[Items from a dataset]

■ ■ ■

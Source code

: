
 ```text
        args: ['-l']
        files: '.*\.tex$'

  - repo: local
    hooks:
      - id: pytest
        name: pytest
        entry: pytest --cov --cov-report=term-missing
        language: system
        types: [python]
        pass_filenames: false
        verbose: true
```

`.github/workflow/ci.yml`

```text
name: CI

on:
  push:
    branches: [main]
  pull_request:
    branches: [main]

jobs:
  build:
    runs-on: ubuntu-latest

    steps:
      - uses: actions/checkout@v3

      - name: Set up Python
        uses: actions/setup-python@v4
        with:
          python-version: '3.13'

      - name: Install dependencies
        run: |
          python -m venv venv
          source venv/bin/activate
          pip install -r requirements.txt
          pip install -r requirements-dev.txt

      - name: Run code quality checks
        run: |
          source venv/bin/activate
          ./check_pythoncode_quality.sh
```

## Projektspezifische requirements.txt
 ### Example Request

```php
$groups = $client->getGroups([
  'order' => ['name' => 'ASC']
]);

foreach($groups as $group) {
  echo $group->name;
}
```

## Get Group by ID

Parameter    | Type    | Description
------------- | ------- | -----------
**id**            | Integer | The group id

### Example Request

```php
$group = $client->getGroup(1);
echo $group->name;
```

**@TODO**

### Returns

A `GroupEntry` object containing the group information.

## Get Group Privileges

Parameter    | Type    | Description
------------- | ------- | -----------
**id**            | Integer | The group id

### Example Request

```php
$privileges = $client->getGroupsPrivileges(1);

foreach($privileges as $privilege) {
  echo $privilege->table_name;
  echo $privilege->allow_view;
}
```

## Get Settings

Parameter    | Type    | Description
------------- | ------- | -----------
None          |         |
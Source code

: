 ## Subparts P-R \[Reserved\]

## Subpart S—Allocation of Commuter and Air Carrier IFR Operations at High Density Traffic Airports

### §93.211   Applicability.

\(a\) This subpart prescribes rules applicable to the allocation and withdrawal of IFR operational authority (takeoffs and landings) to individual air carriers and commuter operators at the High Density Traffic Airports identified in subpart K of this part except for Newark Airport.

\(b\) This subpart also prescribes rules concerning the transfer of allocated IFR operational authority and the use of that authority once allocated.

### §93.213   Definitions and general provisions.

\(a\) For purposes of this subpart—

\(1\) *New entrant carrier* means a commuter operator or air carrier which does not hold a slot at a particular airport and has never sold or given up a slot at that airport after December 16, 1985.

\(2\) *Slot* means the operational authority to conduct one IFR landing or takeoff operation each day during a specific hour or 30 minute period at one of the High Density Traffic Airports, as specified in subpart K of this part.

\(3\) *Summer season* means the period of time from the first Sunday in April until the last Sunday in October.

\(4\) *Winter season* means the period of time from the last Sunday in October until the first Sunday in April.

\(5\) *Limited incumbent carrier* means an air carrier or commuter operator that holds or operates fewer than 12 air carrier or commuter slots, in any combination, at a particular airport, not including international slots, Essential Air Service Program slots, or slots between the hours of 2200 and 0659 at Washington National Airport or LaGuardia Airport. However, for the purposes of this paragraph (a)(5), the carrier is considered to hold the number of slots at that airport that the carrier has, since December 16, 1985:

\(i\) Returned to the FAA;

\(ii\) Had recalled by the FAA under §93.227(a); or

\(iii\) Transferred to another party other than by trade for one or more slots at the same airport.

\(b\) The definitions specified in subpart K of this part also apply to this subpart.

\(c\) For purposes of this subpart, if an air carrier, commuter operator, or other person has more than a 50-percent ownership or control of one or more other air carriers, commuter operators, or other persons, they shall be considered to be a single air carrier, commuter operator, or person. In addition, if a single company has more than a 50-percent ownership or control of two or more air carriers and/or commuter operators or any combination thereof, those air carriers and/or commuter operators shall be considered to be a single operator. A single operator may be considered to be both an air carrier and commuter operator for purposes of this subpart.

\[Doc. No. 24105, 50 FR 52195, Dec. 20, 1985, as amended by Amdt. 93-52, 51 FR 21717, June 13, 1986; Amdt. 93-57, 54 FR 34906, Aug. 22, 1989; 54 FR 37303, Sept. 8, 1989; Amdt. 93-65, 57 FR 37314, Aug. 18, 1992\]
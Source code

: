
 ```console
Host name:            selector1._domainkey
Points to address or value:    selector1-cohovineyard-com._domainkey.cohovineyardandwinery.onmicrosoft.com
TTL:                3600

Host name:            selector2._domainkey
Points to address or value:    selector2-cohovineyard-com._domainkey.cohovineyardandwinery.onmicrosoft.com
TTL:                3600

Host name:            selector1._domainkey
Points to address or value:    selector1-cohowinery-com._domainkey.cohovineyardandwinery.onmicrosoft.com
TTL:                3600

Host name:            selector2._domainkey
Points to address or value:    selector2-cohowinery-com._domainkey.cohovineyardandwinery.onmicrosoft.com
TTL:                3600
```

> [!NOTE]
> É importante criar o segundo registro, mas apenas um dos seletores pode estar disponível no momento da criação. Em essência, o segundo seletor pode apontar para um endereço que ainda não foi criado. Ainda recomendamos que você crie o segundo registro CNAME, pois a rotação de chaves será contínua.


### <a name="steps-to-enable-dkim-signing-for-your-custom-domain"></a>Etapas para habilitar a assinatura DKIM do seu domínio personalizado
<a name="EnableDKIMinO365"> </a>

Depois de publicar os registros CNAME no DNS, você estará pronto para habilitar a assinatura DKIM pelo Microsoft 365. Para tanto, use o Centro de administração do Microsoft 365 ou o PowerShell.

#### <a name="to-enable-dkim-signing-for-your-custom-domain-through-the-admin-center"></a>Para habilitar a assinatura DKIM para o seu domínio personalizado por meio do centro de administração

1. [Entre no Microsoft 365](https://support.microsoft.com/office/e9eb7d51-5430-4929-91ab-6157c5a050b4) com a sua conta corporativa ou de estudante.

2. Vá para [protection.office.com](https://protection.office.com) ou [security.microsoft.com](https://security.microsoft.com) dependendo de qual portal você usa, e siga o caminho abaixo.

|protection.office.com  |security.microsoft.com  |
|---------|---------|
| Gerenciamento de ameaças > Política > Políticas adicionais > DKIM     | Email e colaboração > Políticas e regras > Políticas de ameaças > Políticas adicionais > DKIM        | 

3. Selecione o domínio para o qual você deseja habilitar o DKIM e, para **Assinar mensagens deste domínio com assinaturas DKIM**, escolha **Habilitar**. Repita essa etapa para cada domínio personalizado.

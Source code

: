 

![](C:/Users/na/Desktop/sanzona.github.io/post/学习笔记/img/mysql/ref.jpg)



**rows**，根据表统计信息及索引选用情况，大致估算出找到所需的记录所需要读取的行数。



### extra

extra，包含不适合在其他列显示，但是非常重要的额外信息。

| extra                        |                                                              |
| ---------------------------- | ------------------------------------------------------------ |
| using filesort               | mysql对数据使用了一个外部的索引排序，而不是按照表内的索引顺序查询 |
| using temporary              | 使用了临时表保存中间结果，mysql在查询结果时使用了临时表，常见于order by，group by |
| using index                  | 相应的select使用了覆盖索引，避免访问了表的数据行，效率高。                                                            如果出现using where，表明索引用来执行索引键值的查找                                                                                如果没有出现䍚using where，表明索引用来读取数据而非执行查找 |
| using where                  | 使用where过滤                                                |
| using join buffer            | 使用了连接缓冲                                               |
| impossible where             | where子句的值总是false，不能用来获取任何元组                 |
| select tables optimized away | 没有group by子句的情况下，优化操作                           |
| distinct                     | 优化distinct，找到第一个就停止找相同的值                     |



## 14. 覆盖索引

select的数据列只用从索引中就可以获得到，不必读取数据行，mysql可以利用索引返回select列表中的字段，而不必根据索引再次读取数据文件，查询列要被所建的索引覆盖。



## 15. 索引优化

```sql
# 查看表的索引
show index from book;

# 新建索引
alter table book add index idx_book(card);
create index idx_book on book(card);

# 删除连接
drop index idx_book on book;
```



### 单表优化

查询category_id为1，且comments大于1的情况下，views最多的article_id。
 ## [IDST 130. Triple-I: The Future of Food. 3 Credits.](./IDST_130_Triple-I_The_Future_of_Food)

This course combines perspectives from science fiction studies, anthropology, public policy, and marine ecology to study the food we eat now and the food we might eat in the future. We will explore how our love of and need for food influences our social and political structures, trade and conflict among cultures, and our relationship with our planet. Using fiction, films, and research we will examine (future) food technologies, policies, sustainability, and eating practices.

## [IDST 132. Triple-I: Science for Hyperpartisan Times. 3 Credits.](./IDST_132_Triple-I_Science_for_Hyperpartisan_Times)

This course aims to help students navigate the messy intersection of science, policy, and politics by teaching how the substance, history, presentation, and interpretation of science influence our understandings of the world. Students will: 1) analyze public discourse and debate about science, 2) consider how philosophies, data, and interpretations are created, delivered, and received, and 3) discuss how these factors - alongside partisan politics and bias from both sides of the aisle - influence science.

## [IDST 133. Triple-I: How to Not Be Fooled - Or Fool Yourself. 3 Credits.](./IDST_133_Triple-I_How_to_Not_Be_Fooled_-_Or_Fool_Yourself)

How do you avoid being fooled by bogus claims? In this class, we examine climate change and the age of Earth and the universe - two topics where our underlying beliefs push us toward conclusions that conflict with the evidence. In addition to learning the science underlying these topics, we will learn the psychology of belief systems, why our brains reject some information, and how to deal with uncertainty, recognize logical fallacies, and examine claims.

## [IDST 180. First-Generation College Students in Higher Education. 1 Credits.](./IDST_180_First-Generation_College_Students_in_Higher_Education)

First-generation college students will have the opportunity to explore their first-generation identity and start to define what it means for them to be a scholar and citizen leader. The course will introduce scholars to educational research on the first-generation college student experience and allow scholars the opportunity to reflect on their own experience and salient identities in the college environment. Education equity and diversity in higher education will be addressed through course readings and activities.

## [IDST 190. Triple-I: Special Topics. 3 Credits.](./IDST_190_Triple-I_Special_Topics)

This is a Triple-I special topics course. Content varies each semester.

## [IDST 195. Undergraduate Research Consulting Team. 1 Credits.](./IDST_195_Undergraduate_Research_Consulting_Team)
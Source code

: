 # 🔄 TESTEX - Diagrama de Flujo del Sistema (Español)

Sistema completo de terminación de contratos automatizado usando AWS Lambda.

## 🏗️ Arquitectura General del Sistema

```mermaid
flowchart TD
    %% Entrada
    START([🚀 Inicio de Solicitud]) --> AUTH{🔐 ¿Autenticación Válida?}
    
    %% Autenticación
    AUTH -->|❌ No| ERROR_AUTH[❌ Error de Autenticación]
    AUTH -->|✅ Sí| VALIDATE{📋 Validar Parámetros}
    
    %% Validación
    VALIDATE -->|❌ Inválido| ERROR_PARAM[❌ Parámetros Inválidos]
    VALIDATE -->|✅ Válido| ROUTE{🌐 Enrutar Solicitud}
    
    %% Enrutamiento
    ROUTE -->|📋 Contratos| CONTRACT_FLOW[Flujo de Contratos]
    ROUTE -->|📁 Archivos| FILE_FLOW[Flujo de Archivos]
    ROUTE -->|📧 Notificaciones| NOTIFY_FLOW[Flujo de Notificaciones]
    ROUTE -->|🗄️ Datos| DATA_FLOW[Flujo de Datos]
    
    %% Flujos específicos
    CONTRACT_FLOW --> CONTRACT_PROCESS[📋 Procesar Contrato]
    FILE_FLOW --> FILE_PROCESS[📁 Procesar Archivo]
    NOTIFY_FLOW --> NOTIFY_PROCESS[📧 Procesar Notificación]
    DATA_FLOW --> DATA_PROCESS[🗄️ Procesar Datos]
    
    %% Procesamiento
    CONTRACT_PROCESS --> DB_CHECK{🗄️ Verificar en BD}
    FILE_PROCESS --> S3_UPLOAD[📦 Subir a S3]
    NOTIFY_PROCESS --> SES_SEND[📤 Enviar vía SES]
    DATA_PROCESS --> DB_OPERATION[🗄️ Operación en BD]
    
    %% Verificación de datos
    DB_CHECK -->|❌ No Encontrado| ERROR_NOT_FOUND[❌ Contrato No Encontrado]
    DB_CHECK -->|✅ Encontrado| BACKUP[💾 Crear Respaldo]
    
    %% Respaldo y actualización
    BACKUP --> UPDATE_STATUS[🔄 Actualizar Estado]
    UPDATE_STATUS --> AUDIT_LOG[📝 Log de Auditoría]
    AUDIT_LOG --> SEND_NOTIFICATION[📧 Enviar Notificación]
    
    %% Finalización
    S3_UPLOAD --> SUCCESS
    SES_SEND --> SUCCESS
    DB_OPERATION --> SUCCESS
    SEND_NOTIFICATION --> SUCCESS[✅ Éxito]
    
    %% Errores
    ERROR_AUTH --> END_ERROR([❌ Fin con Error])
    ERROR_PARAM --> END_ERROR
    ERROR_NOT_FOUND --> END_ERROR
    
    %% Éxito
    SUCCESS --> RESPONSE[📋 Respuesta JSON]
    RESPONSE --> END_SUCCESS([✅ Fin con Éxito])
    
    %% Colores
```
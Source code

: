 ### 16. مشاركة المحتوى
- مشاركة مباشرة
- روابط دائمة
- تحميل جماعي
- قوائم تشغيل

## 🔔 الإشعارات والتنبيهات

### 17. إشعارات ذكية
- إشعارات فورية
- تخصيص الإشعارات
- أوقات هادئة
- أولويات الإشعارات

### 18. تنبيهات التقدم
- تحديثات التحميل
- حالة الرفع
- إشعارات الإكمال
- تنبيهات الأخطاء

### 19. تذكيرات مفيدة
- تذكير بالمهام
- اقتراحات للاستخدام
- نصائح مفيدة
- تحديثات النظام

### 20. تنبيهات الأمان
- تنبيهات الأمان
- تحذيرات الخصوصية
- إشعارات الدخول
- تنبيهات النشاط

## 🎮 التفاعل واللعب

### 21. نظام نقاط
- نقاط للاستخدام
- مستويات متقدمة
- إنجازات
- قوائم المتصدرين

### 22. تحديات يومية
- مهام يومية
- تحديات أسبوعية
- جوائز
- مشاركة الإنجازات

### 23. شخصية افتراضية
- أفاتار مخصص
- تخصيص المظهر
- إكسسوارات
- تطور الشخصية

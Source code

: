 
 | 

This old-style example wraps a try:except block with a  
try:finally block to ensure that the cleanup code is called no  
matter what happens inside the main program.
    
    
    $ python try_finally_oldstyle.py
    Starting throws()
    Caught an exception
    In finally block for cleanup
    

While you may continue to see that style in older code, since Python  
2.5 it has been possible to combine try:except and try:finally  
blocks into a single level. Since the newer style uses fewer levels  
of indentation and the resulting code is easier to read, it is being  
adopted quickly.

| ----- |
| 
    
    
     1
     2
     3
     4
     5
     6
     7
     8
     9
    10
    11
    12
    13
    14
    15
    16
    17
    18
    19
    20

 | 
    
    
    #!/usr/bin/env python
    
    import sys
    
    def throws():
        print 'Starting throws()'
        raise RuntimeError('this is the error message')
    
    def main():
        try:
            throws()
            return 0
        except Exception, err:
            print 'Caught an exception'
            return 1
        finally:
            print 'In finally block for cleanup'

■ ■ ■

*WHAT NEEDS TO BE DONE:*
Which lines of the data include the string "VALIDATE"? Copy each of them.

*SOLUTION FOR THIS EXERCISE:*
    AUTH -->|✅ Sí| VALIDATE{📋 Validar Parámetros}
    VALIDATE -->|❌ Inválido| ERROR_PARAM[❌ Parámetros Inválidos]
    VALIDATE -->|✅ Válido| ROUTE{🌐 Enrutar Solicitud}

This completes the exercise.